Language Translations (was: DeRailed DSL)

Sat Feb 10 10:26:14 PST 2007

Since there seems to be no escaping it, let's return to the realm of 
theory for a moment.  The ultimate goal of all tools and approaches 
being discussed is to automate the process of representing one language, 
A, in another language, B.  From here I feel the problem space can be 
broken into three general categories, the first being any case where a 
strict A->B mapping is desired and little to no modification of the 
output will occur.  This may be because A is a superset of B and can 
therefore the output is likely to be very close to the desired result 
(as long as the domain remains in or near the boundaries of B), or 
simply because the output can be used as reference material of sorts 
with the embellishment handled elsewhere.  A very limited example of 
where A is a superset of B might be translating the Greek word for 
'love' into English.  In Greek, there are at least four separate words 
to describe different kinds of affection, but all of these words can be 
adequately described as short phrases in English.

A more technical example where embellishment of the output, B, is often 
unnecessary is representing a database model in a language intended to 
access the database.  Typically, it is sufficient to perform A->B into a 
set of definition modules (header files) and do the heavy lifting 
separately in language B.  The output of the translation is inspectible, 
and any use of the output is verifiable as well.  Compilers are the 
preferred tool for such translations, and the problem is well 
understood.  Let's call this case A.

The second case is where a loose A->B mapping is desired or where a 
great deal of modification of B will occur.  To return to the Greek 
example for a moment, someone translating English into Greek may need to 
embellish the result to ensure that it communicates the proper intent. 
And since the original intent is contextual, an intelligent analysis of 
A is typically required.

Another situation that has been mentioned in this thread is the desire 
to perform matrix operations in a language that does not support them 
directly.  In this case we would like to do the bulk of our work in B 
but represent multiplication, addition, etc, in a manner that is 
relatively efficient.  The salient point here is that B already supports 
mathematic expressions, and this extension is simply intended to 
specialize B for additional type-driven semantics.  Meta-language tools 
tend to be fairly good at this, and several popular examples of this 
particular solution exist, expression templates being one such.  Let's 
call this case B.

The third case is where the complexity of A and B are fairly equal and 
the domains of each do not sufficiently overlap.  In such a situation, 
embellishment of the result of A->B is necessary to sufficiently express 
the desired behavior.  Let's call this case AB since the division of 
work or complexity is roughly balanced.

 From experience, it is evident that attempts to map solutions for case 
A and case B onto this problem have distinct but recognizable issues. 
Solutions for case A (ie. compilers) are excellent at a static A->B 
translation, but if B is modified into B' and then A is changed, the new 
A->B translation must again manually be converted to B', which tends to 
generally be quite complex.  From a business perspective, I have seen 
cases where language A was thrown away entirely and all work done in 
language B simply to avoid this process, and even then the vestiges of A 
can have a long-lasting impact on work in B--often it's simply too 
expensive to rewrite B' from scratch, but the existing B' is awkwardly 
expressed because of the inexact mapping that took place.

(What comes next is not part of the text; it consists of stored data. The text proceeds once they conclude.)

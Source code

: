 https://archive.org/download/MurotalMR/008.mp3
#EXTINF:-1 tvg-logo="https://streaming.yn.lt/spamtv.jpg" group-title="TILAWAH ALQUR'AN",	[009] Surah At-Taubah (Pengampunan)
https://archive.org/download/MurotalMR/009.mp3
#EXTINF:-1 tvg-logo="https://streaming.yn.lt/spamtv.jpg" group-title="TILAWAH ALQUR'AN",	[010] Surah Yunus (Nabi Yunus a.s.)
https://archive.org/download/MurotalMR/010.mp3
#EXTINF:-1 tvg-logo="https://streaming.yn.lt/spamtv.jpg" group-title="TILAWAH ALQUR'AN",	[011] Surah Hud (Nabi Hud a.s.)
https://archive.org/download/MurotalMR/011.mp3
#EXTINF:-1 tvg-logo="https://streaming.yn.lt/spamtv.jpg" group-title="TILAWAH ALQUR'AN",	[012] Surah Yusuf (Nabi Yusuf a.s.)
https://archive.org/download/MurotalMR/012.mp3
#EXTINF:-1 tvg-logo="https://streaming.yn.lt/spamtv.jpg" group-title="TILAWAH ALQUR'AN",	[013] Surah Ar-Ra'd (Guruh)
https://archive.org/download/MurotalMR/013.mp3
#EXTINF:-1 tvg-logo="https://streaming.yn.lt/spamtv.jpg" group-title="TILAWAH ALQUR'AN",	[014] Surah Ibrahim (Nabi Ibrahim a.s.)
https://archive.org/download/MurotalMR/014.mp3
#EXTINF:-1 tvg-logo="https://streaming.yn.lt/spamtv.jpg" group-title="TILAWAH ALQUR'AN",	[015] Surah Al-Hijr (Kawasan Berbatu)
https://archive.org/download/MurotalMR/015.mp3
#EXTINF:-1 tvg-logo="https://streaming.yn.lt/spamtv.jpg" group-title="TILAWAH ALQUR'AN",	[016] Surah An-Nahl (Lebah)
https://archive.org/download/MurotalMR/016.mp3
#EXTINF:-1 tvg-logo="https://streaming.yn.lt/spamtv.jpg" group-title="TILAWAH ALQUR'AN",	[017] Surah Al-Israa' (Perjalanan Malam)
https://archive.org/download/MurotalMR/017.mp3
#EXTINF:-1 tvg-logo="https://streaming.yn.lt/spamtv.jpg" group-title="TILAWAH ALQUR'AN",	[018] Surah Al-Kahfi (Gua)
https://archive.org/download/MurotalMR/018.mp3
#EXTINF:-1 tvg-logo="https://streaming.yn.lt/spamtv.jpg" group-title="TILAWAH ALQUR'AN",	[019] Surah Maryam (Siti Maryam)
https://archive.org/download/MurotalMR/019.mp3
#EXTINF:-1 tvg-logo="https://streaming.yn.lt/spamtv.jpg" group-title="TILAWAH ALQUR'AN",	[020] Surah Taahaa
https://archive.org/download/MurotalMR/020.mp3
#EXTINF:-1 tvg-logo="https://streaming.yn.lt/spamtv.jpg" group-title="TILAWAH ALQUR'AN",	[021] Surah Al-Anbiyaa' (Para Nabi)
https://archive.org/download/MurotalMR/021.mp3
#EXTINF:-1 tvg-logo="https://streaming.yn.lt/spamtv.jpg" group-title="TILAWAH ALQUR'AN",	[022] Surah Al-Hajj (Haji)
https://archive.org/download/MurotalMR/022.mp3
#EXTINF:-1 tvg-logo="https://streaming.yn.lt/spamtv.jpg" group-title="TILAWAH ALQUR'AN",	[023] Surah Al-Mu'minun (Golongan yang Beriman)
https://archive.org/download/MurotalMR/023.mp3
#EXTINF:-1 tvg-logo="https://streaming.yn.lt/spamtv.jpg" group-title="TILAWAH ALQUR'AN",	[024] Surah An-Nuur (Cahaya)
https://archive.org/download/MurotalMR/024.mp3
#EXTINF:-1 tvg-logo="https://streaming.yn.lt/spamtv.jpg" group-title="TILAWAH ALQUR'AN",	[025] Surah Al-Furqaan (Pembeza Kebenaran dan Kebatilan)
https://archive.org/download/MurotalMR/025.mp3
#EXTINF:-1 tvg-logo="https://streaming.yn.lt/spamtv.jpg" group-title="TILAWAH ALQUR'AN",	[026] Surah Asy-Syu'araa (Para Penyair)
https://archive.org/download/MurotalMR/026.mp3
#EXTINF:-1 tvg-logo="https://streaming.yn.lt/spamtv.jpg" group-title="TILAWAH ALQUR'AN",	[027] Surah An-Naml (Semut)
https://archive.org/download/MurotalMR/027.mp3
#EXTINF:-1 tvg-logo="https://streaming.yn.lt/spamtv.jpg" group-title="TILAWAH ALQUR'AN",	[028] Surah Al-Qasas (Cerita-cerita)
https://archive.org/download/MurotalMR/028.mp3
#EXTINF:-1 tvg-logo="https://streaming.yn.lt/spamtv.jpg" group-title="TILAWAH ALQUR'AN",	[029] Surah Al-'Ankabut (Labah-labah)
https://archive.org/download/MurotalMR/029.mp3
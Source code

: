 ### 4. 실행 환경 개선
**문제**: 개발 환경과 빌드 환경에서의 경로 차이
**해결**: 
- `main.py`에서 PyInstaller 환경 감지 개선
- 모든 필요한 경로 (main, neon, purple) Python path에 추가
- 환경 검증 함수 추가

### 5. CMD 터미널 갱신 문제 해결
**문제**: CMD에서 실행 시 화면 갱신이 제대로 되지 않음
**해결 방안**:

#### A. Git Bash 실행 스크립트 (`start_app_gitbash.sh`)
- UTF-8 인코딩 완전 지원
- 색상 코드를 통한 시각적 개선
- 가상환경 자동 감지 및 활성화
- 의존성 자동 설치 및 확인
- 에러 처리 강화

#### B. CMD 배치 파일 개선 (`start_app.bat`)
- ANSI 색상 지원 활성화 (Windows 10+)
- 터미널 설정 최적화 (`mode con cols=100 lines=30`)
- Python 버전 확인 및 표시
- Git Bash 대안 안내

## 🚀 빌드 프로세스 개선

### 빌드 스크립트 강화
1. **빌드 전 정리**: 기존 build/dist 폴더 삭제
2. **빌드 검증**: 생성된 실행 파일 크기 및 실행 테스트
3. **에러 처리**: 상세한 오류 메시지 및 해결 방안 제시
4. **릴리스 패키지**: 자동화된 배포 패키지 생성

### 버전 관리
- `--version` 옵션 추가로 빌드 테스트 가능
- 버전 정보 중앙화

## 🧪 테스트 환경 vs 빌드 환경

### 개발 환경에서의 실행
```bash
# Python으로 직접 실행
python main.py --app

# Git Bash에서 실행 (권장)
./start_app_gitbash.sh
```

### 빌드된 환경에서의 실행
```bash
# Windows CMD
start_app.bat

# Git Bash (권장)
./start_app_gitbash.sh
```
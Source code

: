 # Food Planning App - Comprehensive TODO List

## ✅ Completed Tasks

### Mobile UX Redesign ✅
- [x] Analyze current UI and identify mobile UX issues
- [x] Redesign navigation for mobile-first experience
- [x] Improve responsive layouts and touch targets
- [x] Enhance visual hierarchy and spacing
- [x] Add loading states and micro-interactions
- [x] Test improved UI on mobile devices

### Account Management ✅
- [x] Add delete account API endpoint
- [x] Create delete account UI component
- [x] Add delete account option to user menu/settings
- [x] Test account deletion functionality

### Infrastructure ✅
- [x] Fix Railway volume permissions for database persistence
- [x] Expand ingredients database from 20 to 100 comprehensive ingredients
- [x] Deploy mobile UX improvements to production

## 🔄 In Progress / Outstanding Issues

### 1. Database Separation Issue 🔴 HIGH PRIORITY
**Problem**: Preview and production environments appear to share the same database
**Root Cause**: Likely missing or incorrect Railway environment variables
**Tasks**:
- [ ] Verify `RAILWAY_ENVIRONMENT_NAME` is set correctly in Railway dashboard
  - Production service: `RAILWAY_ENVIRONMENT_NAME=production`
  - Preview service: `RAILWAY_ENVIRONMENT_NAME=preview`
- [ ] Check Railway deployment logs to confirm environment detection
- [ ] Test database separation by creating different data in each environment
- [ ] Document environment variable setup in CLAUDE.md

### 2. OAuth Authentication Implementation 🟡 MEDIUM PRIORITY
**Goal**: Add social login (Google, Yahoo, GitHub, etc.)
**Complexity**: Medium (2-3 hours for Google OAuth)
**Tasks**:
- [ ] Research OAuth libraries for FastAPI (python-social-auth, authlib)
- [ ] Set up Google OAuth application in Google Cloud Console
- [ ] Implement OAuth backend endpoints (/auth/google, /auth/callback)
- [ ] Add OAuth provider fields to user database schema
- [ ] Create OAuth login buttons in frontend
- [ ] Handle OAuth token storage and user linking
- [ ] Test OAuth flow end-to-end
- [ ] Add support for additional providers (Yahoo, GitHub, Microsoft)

Solutions for case B, on the other hand, have the opposite problem. 
They allow for a great deal of flexibility in language B, but the way 
they perform A->B tends to be impenetrable for any reasonably complex A, 
and the process is typically not inspectible.  The C macro language is 
one example here, as are C++ and even D templates.  In fact, since they 
live in B I believe that the new mixin/import features belong to this 
category as well.  I do suspect that great improvements can be made 
here, but I am skeptical that any such tool will ever be ideal for AB.

With this in mind, it seems clear that a third approach is required for 
AB, but to discover such an approach let's first distill the previous 
two approaches: solutions for A seem to exist as external agents which 
perform the translation, while solutions for B seem to exist as 
in-language compile-time languages.  Solutions for A are insufficient 
because they do not allow for ongoing manipulation of both A and B, and 
solutions for B are insufficient because the expressing a means of 
performing A->B within B is often awkward and occurs in a way that can 
not be independently monitored.

My feeling is that the proper solution for case AB is a dynamic 
composition of pre-defined units of B to express the meaning of A.  Each 
unit is individually inspectible and its meaning is well understood, so 
any composition of such units should be comprehensible as well.  I have 
only limited experience here, but my impression is that fully reflected 
dynamic languages are well-suited for this situation.  Ruby on Rails is 
one example of such a solution, and I suspect that similar examples 
could be found for Lisp, etc.

Does this sound reasonable?  And can anyone provide supporting or 
conflicting examples?  My goal here is simply to establish some general 
parameters for the problem domain in an attempt to determine whether the 
new and planned macro features for D will ever be suitable for AB 
problems, and whether another solution for D might exist that is more 
fitting or more optimal.

Sean